The about-ness of the description is very much related to how many times a descriptive term is used. So the NumOcc boost table will start out fairly low, but climb high, with the maximum gain (curvature point) around 5 occurrences.

Proximity is fairly important for about-ness. The proximity boost will be somewhat similar to the identity type, although it will be somewhat lower at the peak, and have a slightly shallower falloff.

about is the default ranking type used when it is not explicitly specified which type to use.
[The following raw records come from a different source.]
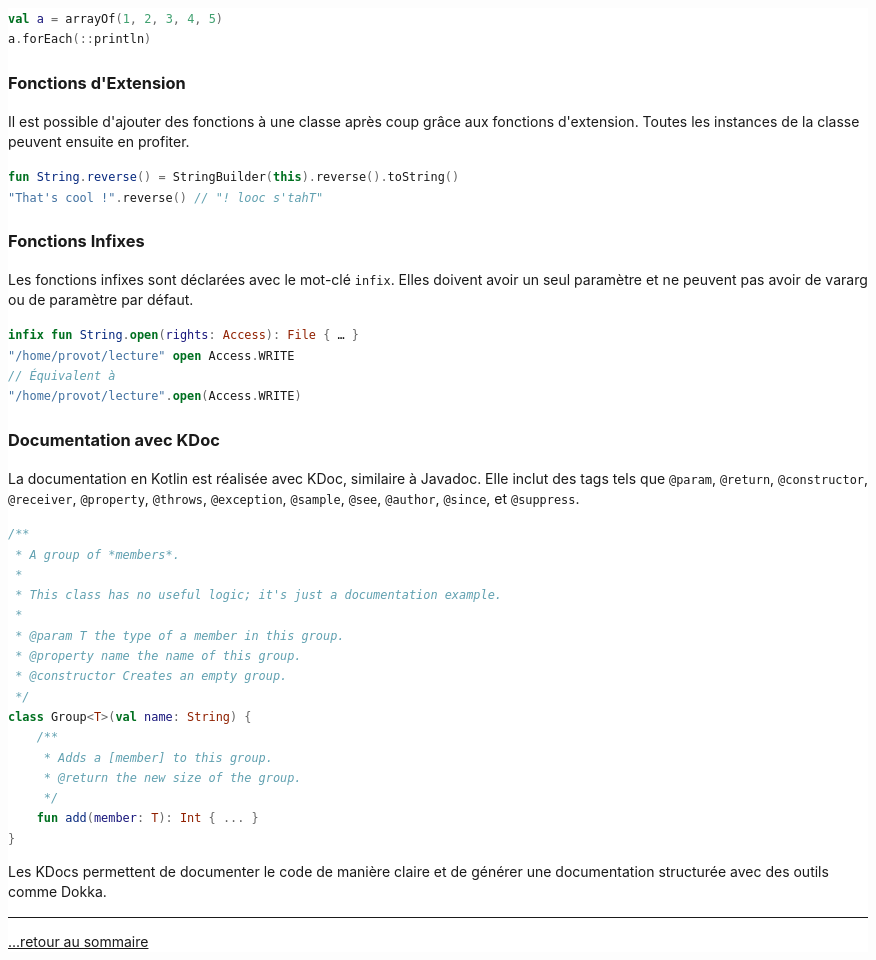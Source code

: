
 ```kotlin
val a = arrayOf(1, 2, 3, 4, 5)
a.forEach(::println)
```

### Fonctions d'Extension

Il est possible d'ajouter des fonctions à une classe après coup grâce aux fonctions d'extension. Toutes les instances de la classe peuvent ensuite en profiter.

```kotlin
fun String.reverse() = StringBuilder(this).reverse().toString()
"That's cool !".reverse() // "! looc s'tahT"
```

### Fonctions Infixes

Les fonctions infixes sont déclarées avec le mot-clé `infix`. Elles doivent avoir un seul paramètre et ne peuvent pas avoir de vararg ou de paramètre par défaut.


```kotlin
infix fun String.open(rights: Access): File { … }
"/home/provot/lecture" open Access.WRITE
// Équivalent à
"/home/provot/lecture".open(Access.WRITE)
```

### Documentation avec KDoc

La documentation en Kotlin est réalisée avec KDoc, similaire à Javadoc. Elle inclut des tags tels que `@param`, `@return`, `@constructor`, `@receiver`, `@property`, `@throws`, `@exception`, `@sample`, `@see`, `@author`, `@since`, et `@suppress`.

```kotlin
/**
 * A group of *members*.
 *
 * This class has no useful logic; it's just a documentation example.
 *
 * @param T the type of a member in this group.
 * @property name the name of this group.
 * @constructor Creates an empty group.
 */
class Group<T>(val name: String) {
    /**
     * Adds a [member] to this group.
     * @return the new size of the group.
     */
    fun add(member: T): Int { ... }
}
```

Les KDocs permettent de documenter le code de manière claire et de générer une documentation structurée avec des outils comme Dokka.

---

[...retour au sommaire](../sommaire.md)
Supported by nativeRank using these tables:

  • nativeFieldMatch.firstOccurrenceTable: "expdecay(8000,12.50)"
  • nativeFieldMatch.occurrenceCountTable: "loggrowth(1500,4000,19)"
  • nativeProximity.proximityTable: "expdecay(500,3)"
  • nativeProximity.reverseProximityTable: "expdecay(400,3)"
  • nativeAttributeMatch.weightTable: "linear(1,0)"

tags rank type

This is for search in attributes when they are used as tags, for example name tags for images that may be updated frequently. The tags rank type uses a logarithmic table to give more relative boost in the low range: As tags are added they should have significant impact on rank score, but as more and more tags are added, each new tag should contribute less.

The tags rank type is based on the about rank type, i.e. only the weight boost table is different. For the other rank types a 1-to-1 linear table is used, except for the empty rank type, which has a table with zeros.

Supported by nativeRank using this table:

  • nativeAttributeMatch.weightTable: "loggrowth(38,50,1)"
The other tables are the same as the about rank type.

empty rank type

This is used for fields where you do not want matches to have any impact on relevancy. Use this for instance when the field contains keywords used to partition the dataset.

The empty rank type is also supported by nativeRank.